Why is this valuable / worth using?

It’s an unlimited-use API that we provide at no cost to our communities. (APIs from OpenAI, Anthropic, DeepSeek, and similar providers all cost money to use.) The inference service provides larger, more capable LLMs than would fit on a g3.xl-size Jetstream2 instance (and much larger than will run on most personal computers).

It is private and sovereign compared to services operated by OpenAI and DeepSeek (respectively).
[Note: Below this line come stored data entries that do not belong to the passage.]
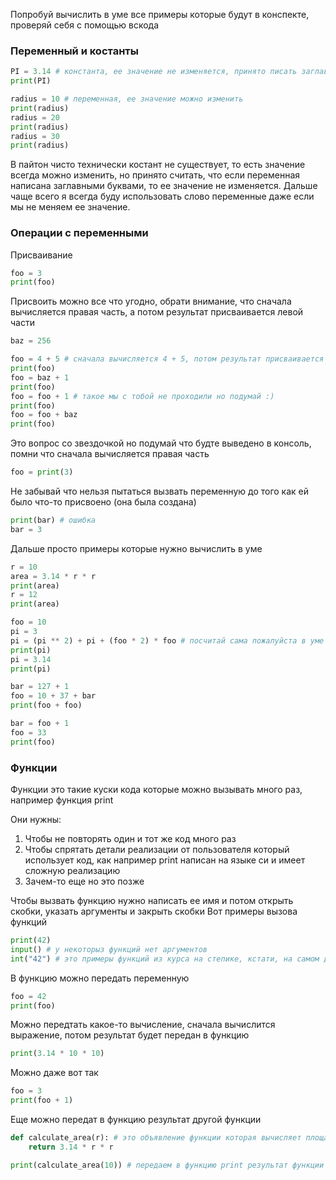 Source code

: Попробуй вычислить в уме все примеры которые будут в конспекте, проверяй себя с помощью вскода

### Переменный и костанты

```python
PI = 3.14 # константа, ее значение не изменяется, принято писать заглавными буквами
print(PI)

radius = 10 # переменная, ее значение можно изменить
print(radius)
radius = 20
print(radius)
radius = 30
print(radius)
```

В пайтон чисто технически костант не существует, то есть значение всегда можно изменить, 
но принято считать, что если переменная написана заглавными буквами, то ее значение не изменяется.
Дальше чаще всего я всегда буду использовать слово переменные даже если мы не меняем ее значение.

### Операции с переменными
Присваивание
```python
foo = 3
print(foo)
```

Присвоить можно все что угодно, обрати внимание, что сначала вычисляется правая часть, а потом результат присваивается левой части
```python
baz = 256

foo = 4 + 5 # сначала вычисляется 4 + 5, потом результат присваивается foo
print(foo)
foo = baz + 1
print(foo)
foo = foo + 1 # такое мы с тобой не проходили но подумай :)
print(foo)
foo = foo + baz
print(foo)
```

Это вопрос со звездочкой но подумай что будте выведено в консоль, помни что сначала вычисляется правая часть
```python
foo = print(3)
```

Не забывай что нельзя пытаться вызвать переменную до того как ей было что-то присвоено (она была создана)
```python
print(bar) # ошибка
bar = 3
```

Дальше просто примеры которые нужно вычислить в уме
```python
r = 10
area = 3.14 * r * r
print(area)
r = 12
print(area)
```

```python
foo = 10
pi = 3
pi = (pi ** 2) + pi + (foo * 2) * foo # посчитай сама пожалуйста в уме 🙏
print(pi)
pi = 3.14
print(pi)
```

```python
bar = 127 + 1
foo = 10 + 37 + bar
print(foo + foo)
```

```python
bar = foo + 1
foo = 33
print(foo)
```

### Функции
Функции это такие куски кода которые можно вызывать много раз, например функция print

Они нужны:
1. Чтобы не повторять один и тот же код много раз
2. Чтобы спрятать детали реализации от пользователя который использует код, как например print написан на языке си и имеет сложную реализацию
3. Зачем-то еще но это позже

Чтобы вызвать функцию нужно написать ее имя и потом открыть скобки, указать аргументы и закрыть скобки
Вот примеры вызова функций
```python
print(42)
input() # у некоторыз функций нет аргументов
int("42") # это примеры функций из курса на степике, кстати, на самом деле это не функция, но мы будем очень долго делать вид что фукнция
```

В функцию можно передать переменную
```python
foo = 42
print(foo)
```

Можно передтать какое-то вычисление, сначала вычислится выражение, потом результат будет передан в функцию
```python
print(3.14 * 10 * 10)
```

Можно даже вот так
```python
foo = 3
print(foo + 1)
```

Еще можно передат в функцию результат другой функции
```python
def calculate_area(r): # это объявление функции которая вычисляет площадь круга, но пока мы об этом не знаем так что игнорь 2 эти строки
    return 3.14 * r * r

print(calculate_area(10)) # передаем в функцию print результат функции calculate_area, сначала вычисляется calculate_area, потом результат передается в print
```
This service does not cost any Jetstream2 SUs to use. It is available as long as you have an ACCESS account (sign up here if needed).

What can I do with it?

Sky’s the limit!

  • Programming and debugging assistant.
  • Access it from your preferred code editor using Continue.
  • Use it with LangChain to develop LLM-powered applications.
  • Literature review assistant; give it a scientific paper and ask for a summary.
  • Brainstorming assistant to help develop hypotheses, experimental protocols, and approaches to data analysis.
  • Writing and proofreading assistant.
  • Tutor, surrogate thesis advisor.

Hallucinations

An LLM will readily hallucinate (“make things up”) while performing all of these tasks. Think of it as a confident, well-read intern with a complete lack of epistemic awareness. If you open a support ticket saying that it told you the ball is still in the cup, or that there are only two Rs in the word strawberry, we won’t be able to help.

Join the Community

Join the inference-service channel in our community chat to connect with the Jetstream2 team and others using the inference service. This is a good place to ask for help and share feedback, and discussion also extends to the world of LLMs in general.
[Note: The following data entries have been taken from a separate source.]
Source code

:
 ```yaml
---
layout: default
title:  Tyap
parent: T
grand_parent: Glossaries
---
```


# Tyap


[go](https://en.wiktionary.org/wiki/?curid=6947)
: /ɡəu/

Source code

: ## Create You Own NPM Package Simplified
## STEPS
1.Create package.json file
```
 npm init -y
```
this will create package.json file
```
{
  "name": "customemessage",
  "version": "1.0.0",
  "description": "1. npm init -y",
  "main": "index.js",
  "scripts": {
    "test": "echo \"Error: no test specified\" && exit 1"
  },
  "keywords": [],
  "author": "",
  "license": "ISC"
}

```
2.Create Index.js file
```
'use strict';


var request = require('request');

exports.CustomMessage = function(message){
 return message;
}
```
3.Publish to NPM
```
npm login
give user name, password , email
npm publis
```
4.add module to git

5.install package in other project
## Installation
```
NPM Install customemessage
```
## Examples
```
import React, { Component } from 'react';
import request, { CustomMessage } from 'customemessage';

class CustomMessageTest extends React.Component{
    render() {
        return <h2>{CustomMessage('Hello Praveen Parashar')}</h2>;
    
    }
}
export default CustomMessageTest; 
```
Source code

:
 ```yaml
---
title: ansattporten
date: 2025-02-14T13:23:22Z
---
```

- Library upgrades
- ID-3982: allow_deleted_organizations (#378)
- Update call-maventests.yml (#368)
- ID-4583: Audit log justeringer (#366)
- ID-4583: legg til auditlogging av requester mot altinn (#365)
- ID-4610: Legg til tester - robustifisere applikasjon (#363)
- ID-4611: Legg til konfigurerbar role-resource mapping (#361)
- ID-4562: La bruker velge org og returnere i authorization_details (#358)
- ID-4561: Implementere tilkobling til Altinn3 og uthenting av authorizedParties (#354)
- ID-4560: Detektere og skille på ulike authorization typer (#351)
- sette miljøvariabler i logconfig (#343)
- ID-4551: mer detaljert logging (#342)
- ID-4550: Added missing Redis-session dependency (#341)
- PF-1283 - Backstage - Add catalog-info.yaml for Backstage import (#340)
This channel also provides the most up-to-date information on the status of the inference service, including automated alerts when something goes offline.

(More about Jetstream2 community chat)

What hardware is behind this service?

The service now runs across two servers:

  • vLLM serves Llama 3.3 from an NVIDIA Grace Hopper (GH200) server with an NVIDIA H100 GPU (96 GB of VRAM).
    • Users can expect inference at up to 35 tokens per second.
  • SGLang serves DeepSeek R1 from a server with 8 AMD MI300X GPUs (192 GB of VRAM each, 1536 GB total).
    • Users can expect inference at up to 36 tokens per second. We expect to improve this as SGLang continues to implement optimizations for serving DeepSeek.

Each back-end supports hundreds of simultaneous requests, though per-request inference speed will decrease under heavy load.

Data Handling and Sovereignty

When using our inference service, data processing occurs exclusively on systems located within the IU Bloomington Data Center. All prompt and response data are encrypted in transit. We do not use your prompt or response data for any AI training or data mining. (We may collect metadata about your usage for service improvement purposes, reporting it only in aggregate.)

DeepSeek Privacy

We operate our own local copy of the DeepSeek R1 model, ensuring data sovereignty within US-based research infrastructure. We do not send your prompt or response data to any service operated by Hangzhou DeepSeek Artificial Intelligence Basic Technology Research Co., Ltd. (or to any parties other than IU).

The only exception to local processing occurs if you enable the web search feature in the chat UI, which will use DuckDuckGo to perform web searches on your behalf, using the information you provide in the prompt.

Terms of use

This service is governed by Jetstream2 and IU’s acceptable use policies. We do encourage playful exploration for learning purposes, but if your use of the service is not in service of research or education, please take it elsewhere. Systems administrators are able to view user interactions to ensure compliance with these policies.

Warning

The chat history in Open WebUI is not backed up and could be lost at any time. So, if you want to keep anything important from your chat sessions, you should copy it somewhere else.